Information supplied:
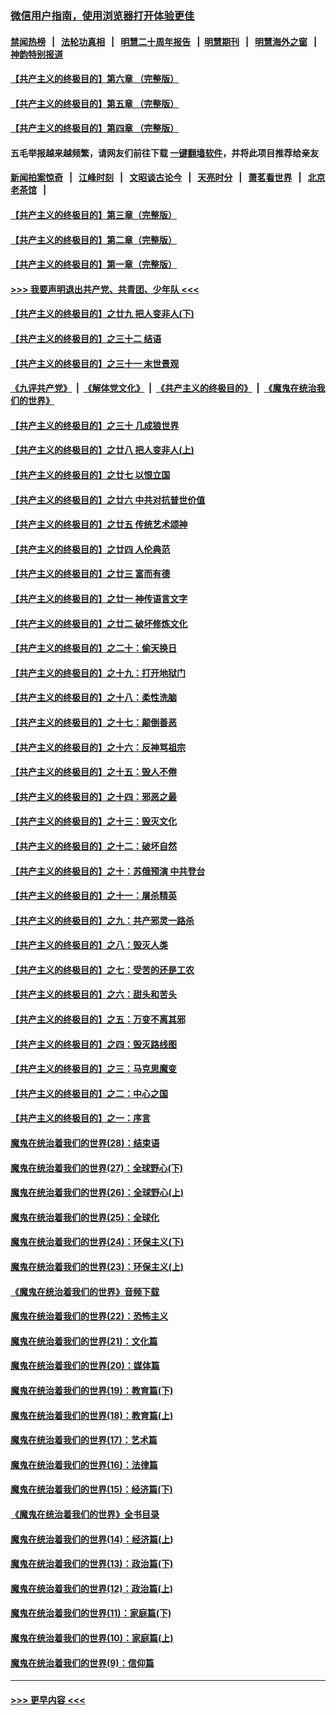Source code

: ### [微信用户指南，使用浏览器打开体验更佳](https://github.com/gfw-breaker/banned-news1/blob/master/indexes/wechat-guide.md?t=0)
#### [禁闻热榜](热点新闻.md?t=0)  &nbsp;&nbsp;|&nbsp;&nbsp; [法轮功真相](https://github.com/gfw-breaker/truth/blob/master/README.md?t=0) &nbsp;&nbsp;|&nbsp;&nbsp; [明慧二十周年报告](https://github.com/gfw-breaker/mh-reports/blob/master/README.md?t=0) &nbsp;&nbsp;|&nbsp;&nbsp;[明慧期刊](https://github.com/gfw-breaker/mh-qikan) &nbsp;&nbsp;|&nbsp;&nbsp; [明慧海外之窗](https://github.com/gfw-breaker/mh-news/blob/master/README.md?t=0) &nbsp;&nbsp;|&nbsp;&nbsp; [神韵特别报道](https://github.com/gfw-breaker/mh-news/blob/master/shenyun.md?t=0)
#### [【共产主义的终极目的】第六章 （完整版）](../pages/nsc422/n11428913.md?t=02101811) 
#### [【共产主义的终极目的】第五章 （完整版）](../pages/nsc422/n11428912.md?t=02101811) 
#### [【共产主义的终极目的】第四章 （完整版）](../pages/nsc422/n11428907.md?t=02101811) 
#### 五毛举报越来越频繁，请网友们前往下载 [一键翻墙软件](https://github.com/gfw-breaker/ssr-accounts)，并将此项目推荐给亲友
#### [新闻拍案惊奇](https://github.com/gfw-breaker/banned-news1/blob/master/pages/link4.md) &nbsp;&nbsp;|&nbsp;&nbsp; [江峰时刻](https://github.com/gfw-breaker/banned-news1/blob/master/pages/link4.md) &nbsp;&nbsp;|&nbsp;&nbsp; [文昭谈古论今](https://github.com/gfw-breaker/banned-news1/blob/master/pages/link4.md) &nbsp;&nbsp;|&nbsp;&nbsp; [天亮时分](https://github.com/gfw-breaker/banned-news1/blob/master/pages/link4.md) &nbsp;&nbsp;|&nbsp;&nbsp; [萧茗看世界](https://github.com/gfw-breaker/banned-news1/blob/master/pages/link4.md) &nbsp;&nbsp;|&nbsp;&nbsp; [北京老茶馆](https://github.com/gfw-breaker/banned-news1/blob/master/pages/link4.md) &nbsp;&nbsp;|&nbsp;&nbsp; 
#### [【共产主义的终极目的】第三章（完整版）](../pages/nsc422/n11428848.md?t=02101811) 
#### [【共产主义的终极目的】第二章（完整版）](../pages/nsc422/n11428831.md?t=02101811) 
#### [【共产主义的终极目的】第一章（完整版）](../pages/nsc422/n11417651.md?t=02101811) 
#### [>>> 我要声明退出共产党、共青团、少年队 <<<](https://github.com/begood0513/goodnews/blob/master/quit/letter.md) 
#### [【共产主义的终极目的】之廿九 把人变非人(下)](../pages/nsc422/n11344140.md?t=02101811) 
#### [【共产主义的终极目的】之三十二 结语](../pages/nsc422/n11360535.md?t=02101811) 
#### [【共产主义的终极目的】之三十一 末世景观](../pages/nsc422/n11351129.md?t=02101811) 
#### [《九评共产党》](https://github.com/begood0513/9ping.md/blob/master/README.md) &nbsp;|&nbsp; [《解体党文化》](../../../../jtdwh.md/blob/master/README.md)  &nbsp;|&nbsp; [《共产主义的终极目的》](../../../../gczydzjmd.md/blob/master/README.md) &nbsp;|&nbsp; [《魔鬼在统治我们的世界》](../../../../mgztzwmdsj.md/blob/master/README.md) 
#### [【共产主义的终极目的】之三十 几成狼世界](../pages/nsc422/n11348280.md?t=02101811) 
#### [【共产主义的终极目的】之廿八 把人变非人(上)](../pages/nsc422/n11340492.md?t=02101811) 
#### [【共产主义的终极目的】之廿七 以恨立国](../pages/nsc422/n11336944.md?t=02101811) 
#### [【共产主义的终极目的】之廿六 中共对抗普世价值](../pages/nsc422/n11324785.md?t=02101811) 
#### [【共产主义的终极目的】之廿五 传统艺术颂神](../pages/nsc422/n11296396.md?t=02101811) 
#### [【共产主义的终极目的】之廿四 人伦典范](../pages/nsc422/n11296397.md?t=02101811) 
#### [【共产主义的终极目的】之廿三 富而有德](../pages/nsc422/n11283598.md?t=02101811) 
#### [【共产主义的终极目的】之廿一 神传语言文字](../pages/nsc422/n11263265.md?t=02101811) 
#### [【共产主义的终极目的】之廿二 破坏修炼文化](../pages/nsc422/n11245728.md?t=02101811) 
#### [【共产主义的终极目的】之二十：偷天换日](../pages/nsc422/n11238846.md?t=02101811) 
#### [【共产主义的终极目的】之十九：打开地狱门](../pages/nsc422/n11206376.md?t=02101811) 
#### [【共产主义的终极目的】之十八：柔性洗脑](../pages/nsc422/n11199994.md?t=02101811) 
#### [【共产主义的终极目的】之十七：颠倒善恶](../pages/nsc422/n11179782.md?t=02101811) 
#### [【共产主义的终极目的】之十六：反神骂祖宗](../pages/nsc422/n11166798.md?t=02101811) 
#### [【共产主义的终极目的】之十五：毁人不倦](../pages/nsc422/n11166792.md?t=02101811) 
#### [【共产主义的终极目的】之十四：邪恶之最](../pages/nsc422/n11150249.md?t=02101811) 
#### [【共产主义的终极目的】之十三：毁灭文化](../pages/nsc422/n11135227.md?t=02101811) 
#### [【共产主义的终极目的】之十二：破坏自然](../pages/nsc422/n11135214.md?t=02101811) 
#### [【共产主义的终极目的】之十：苏俄预演 中共登台](../pages/nsc422/n11118424.md?t=02101811) 
#### [【共产主义的终极目的】之十一：屠杀精英](../pages/nsc422/n11118442.md?t=02101811) 
#### [【共产主义的终极目的】之九：共产邪灵一路杀](../pages/nsc422/n11114139.md?t=02101811) 
#### [【共产主义的终极目的】之八：毁灭人类](../pages/nsc422/n11108503.md?t=02101811) 
#### [【共产主义的终极目的】之七：受苦的还是工农](../pages/nsc422/n11101809.md?t=02101811) 
#### [【共产主义的终极目的】之六：甜头和苦头](../pages/nsc422/n11096971.md?t=02101811) 
#### [【共产主义的终极目的】之五：万变不离其邪](../pages/nsc422/n11091285.md?t=02101811) 
#### [【共产主义的终极目的】之四：毁灭路线图](../pages/nsc422/n11086284.md?t=02101811) 
#### [【共产主义的终极目的】之三：马克思魔变](../pages/nsc422/n11061941.md?t=02101811) 
#### [【共产主义的终极目的】之二：中心之国](../pages/nsc422/n11047728.md?t=02101811) 
#### [【共产主义的终极目的】之一：序言](../pages/nsc422/n11086077.md?t=02101811) 
#### [魔鬼在统治着我们的世界(28)：结束语](../pages/nsc422/n10936246.md?t=02101811) 
#### [魔鬼在统治着我们的世界(27)：全球野心(下)](../pages/nsc422/n10928319.md?t=02101811) 
#### [魔鬼在统治着我们的世界(26)：全球野心(上)](../pages/nsc422/n10900318.md?t=02101811) 
#### [魔鬼在统治着我们的世界(25)：全球化](../pages/nsc422/n10788205.md?t=02101811) 
#### [魔鬼在统治着我们的世界(24)：环保主义(下)](../pages/nsc422/n10695307.md?t=02101811) 
#### [魔鬼在统治着我们的世界(23)：环保主义(上)](../pages/nsc422/n10688613.md?t=02101811) 
#### [《魔鬼在统治着我们的世界》音频下载](../pages/nsc422/n10635553.md?t=02101811) 
#### [魔鬼在统治着我们的世界(22)：恐怖主义](../pages/nsc422/n10614727.md?t=02101811) 
#### [魔鬼在统治着我们的世界(21)：文化篇](../pages/nsc422/n10597706.md?t=02101811) 
#### [魔鬼在统治着我们的世界(20)：媒体篇](../pages/nsc422/n10586579.md?t=02101811) 
#### [魔鬼在统治着我们的世界(19)：教育篇(下)](../pages/nsc422/n10564808.md?t=02101811) 
#### [魔鬼在统治着我们的世界(18)：教育篇(上)](../pages/nsc422/n10526970.md?t=02101811) 
#### [魔鬼在统治着我们的世界(17)：艺术篇](../pages/nsc422/n10499093.md?t=02101811) 
#### [魔鬼在统治着我们的世界(16)：法律篇](../pages/nsc422/n10485969.md?t=02101811) 
#### [魔鬼在统治着我们的世界(15)：经济篇(下)](../pages/nsc422/n10469975.md?t=02101811) 
#### [《魔鬼在统治着我们的世界》全书目录](../pages/nsc422/n10464261.md?t=02101811) 
#### [魔鬼在统治着我们的世界(14)：经济篇(上)](../pages/nsc422/n10457370.md?t=02101811) 
#### [魔鬼在统治着我们的世界(13)：政治篇(下)](../pages/nsc422/n10448270.md?t=02101811) 
#### [魔鬼在统治着我们的世界(12)：政治篇(上)](../pages/nsc422/n10444576.md?t=02101811) 
#### [魔鬼在统治着我们的世界(11)：家庭篇(下)](../pages/nsc422/n10440961.md?t=02101811) 
#### [魔鬼在统治着我们的世界(10)：家庭篇(上)](../pages/nsc422/n10435448.md?t=02101811) 
#### [魔鬼在统治着我们的世界(9)：信仰篇](../pages/nsc422/n10432159.md?t=02101811) 

----
#### [ >>> 更早内容 <<< ](../indexes/nsc422-earlier.md)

Instructions for the task:
Using the data above, extract exactly the lines from the one that holds "#### [【共产主义的终极目的】之十八" to the one that holds "#### [魔鬼在统治着我们的世界(23", both ends included, and no others.

Exercise response:
#### [【共产主义的终极目的】之十八：柔性洗脑](../pages/nsc422/n11199994.md?t=02101811) 
#### [【共产主义的终极目的】之十七：颠倒善恶](../pages/nsc422/n11179782.md?t=02101811) 
#### [【共产主义的终极目的】之十六：反神骂祖宗](../pages/nsc422/n11166798.md?t=02101811) 
#### [【共产主义的终极目的】之十五：毁人不倦](../pages/nsc422/n11166792.md?t=02101811) 
#### [【共产主义的终极目的】之十四：邪恶之最](../pages/nsc422/n11150249.md?t=02101811) 
#### [【共产主义的终极目的】之十三：毁灭文化](../pages/nsc422/n11135227.md?t=02101811) 
#### [【共产主义的终极目的】之十二：破坏自然](../pages/nsc422/n11135214.md?t=02101811) 
#### [【共产主义的终极目的】之十：苏俄预演 中共登台](../pages/nsc422/n11118424.md?t=02101811) 
#### [【共产主义的终极目的】之十一：屠杀精英](../pages/nsc422/n11118442.md?t=02101811) 
#### [【共产主义的终极目的】之九：共产邪灵一路杀](../pages/nsc422/n11114139.md?t=02101811) 
#### [【共产主义的终极目的】之八：毁灭人类](../pages/nsc422/n11108503.md?t=02101811) 
#### [【共产主义的终极目的】之七：受苦的还是工农](../pages/nsc422/n11101809.md?t=02101811) 
#### [【共产主义的终极目的】之六：甜头和苦头](../pages/nsc422/n11096971.md?t=02101811) 
#### [【共产主义的终极目的】之五：万变不离其邪](../pages/nsc422/n11091285.md?t=02101811) 
#### [【共产主义的终极目的】之四：毁灭路线图](../pages/nsc422/n11086284.md?t=02101811) 
#### [【共产主义的终极目的】之三：马克思魔变](../pages/nsc422/n11061941.md?t=02101811) 
#### [【共产主义的终极目的】之二：中心之国](../pages/nsc422/n11047728.md?t=02101811) 
#### [【共产主义的终极目的】之一：序言](../pages/nsc422/n11086077.md?t=02101811) 
#### [魔鬼在统治着我们的世界(28)：结束语](../pages/nsc422/n10936246.md?t=02101811) 
#### [魔鬼在统治着我们的世界(27)：全球野心(下)](../pages/nsc422/n10928319.md?t=02101811) 
#### [魔鬼在统治着我们的世界(26)：全球野心(上)](../pages/nsc422/n10900318.md?t=02101811) 
#### [魔鬼在统治着我们的世界(25)：全球化](../pages/nsc422/n10788205.md?t=02101811) 
#### [魔鬼在统治着我们的世界(24)：环保主义(下)](../pages/nsc422/n10695307.md?t=02101811) 
#### [魔鬼在统治着我们的世界(23)：环保主义(上)](../pages/nsc422/n10688613.md?t=02101811) 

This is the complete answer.